» **EXERCISE REQUIREMENTS**
Write out every entry precisely as given, leaving the pictures out.

» **ENTRIES SHOWN**
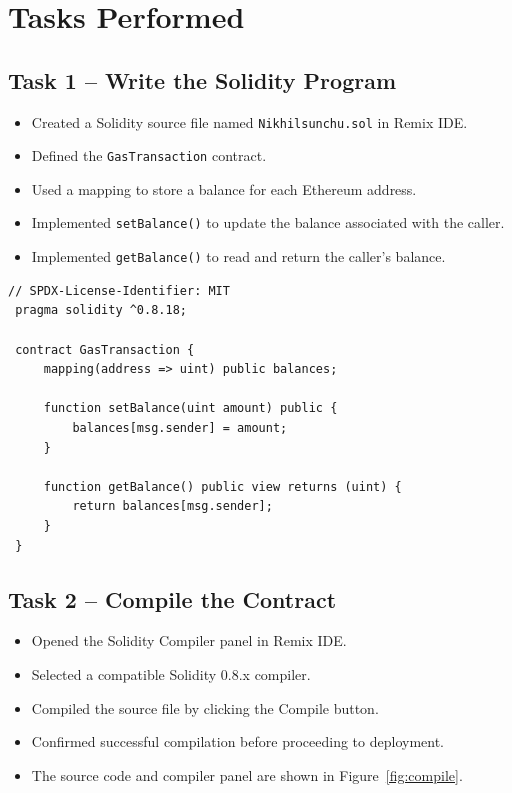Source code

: \documentclass[12pt,a4paper]{article}
\begin{document}
\section{Tasks Performed}
\subsection{Task 1 -- Write the Solidity Program}
\begin{itemize}
    \item Created a Solidity source file named \texttt{Nikhilsunchu.sol} in Remix IDE.
    \item Defined the \texttt{GasTransaction} contract.
    \item Used a mapping to store a balance for each Ethereum address.
    \item Implemented \texttt{setBalance()} to update the balance associated with the caller.
    \item Implemented \texttt{getBalance()} to read and return the caller's balance.
\end{itemize}

{\renewcommand{\baselinestretch}{0.9}\selectfont
\begin{lstlisting}[style=soliditystyle]
 // SPDX-License-Identifier: MIT
 pragma solidity ^0.8.18;

 contract GasTransaction {
     mapping(address => uint) public balances;

     function setBalance(uint amount) public {
         balances[msg.sender] = amount;
     }

     function getBalance() public view returns (uint) {
         return balances[msg.sender];
     }
 }
\end{lstlisting}
}

\subsection{Task 2 -- Compile the Contract}
\begin{itemize}
    \item Opened the Solidity Compiler panel in Remix IDE.
    \item Selected a compatible Solidity 0.8.x compiler.
    \item Compiled the source file by clicking the Compile button.
    \item Confirmed successful compilation before proceeding to deployment.
    \item The source code and compiler panel are shown in Figure~\ref{fig:compile}.
\end{itemize}
\end{document}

» **OUTPUT OF THE EXERCISE**
Source code

: \documentclass[12pt,a4paper]{article}
\begin{document}
\section{Tasks Performed}
\subsection{Task 1 -- Write the Solidity Program}
\begin{itemize}
    \item Created a Solidity source file named \texttt{Nikhilsunchu.sol} in Remix IDE.
    \item Defined the \texttt{GasTransaction} contract.
    \item Used a mapping to store a balance for each Ethereum address.
    \item Implemented \texttt{setBalance()} to update the balance associated with the caller.
    \item Implemented \texttt{getBalance()} to read and return the caller's balance.
\end{itemize}

{\renewcommand{\baselinestretch}{0.9}\selectfont
\begin{lstlisting}[style=soliditystyle]
 // SPDX-License-Identifier: MIT
 pragma solidity ^0.8.18;

 contract GasTransaction {
     mapping(address => uint) public balances;

     function setBalance(uint amount) public {
         balances[msg.sender] = amount;
     }

     function getBalance() public view returns (uint) {
         return balances[msg.sender];
     }
 }
\end{lstlisting}
}

\subsection{Task 2 -- Compile the Contract}
\begin{itemize}
    \item Opened the Solidity Compiler panel in Remix IDE.
    \item Selected a compatible Solidity 0.8.x compiler.
    \item Compiled the source file by clicking the Compile button.
    \item Confirmed successful compilation before proceeding to deployment.
    \item The source code and compiler panel are shown in Figure~\ref{fig:compile}.
\end{itemize}
\end{document}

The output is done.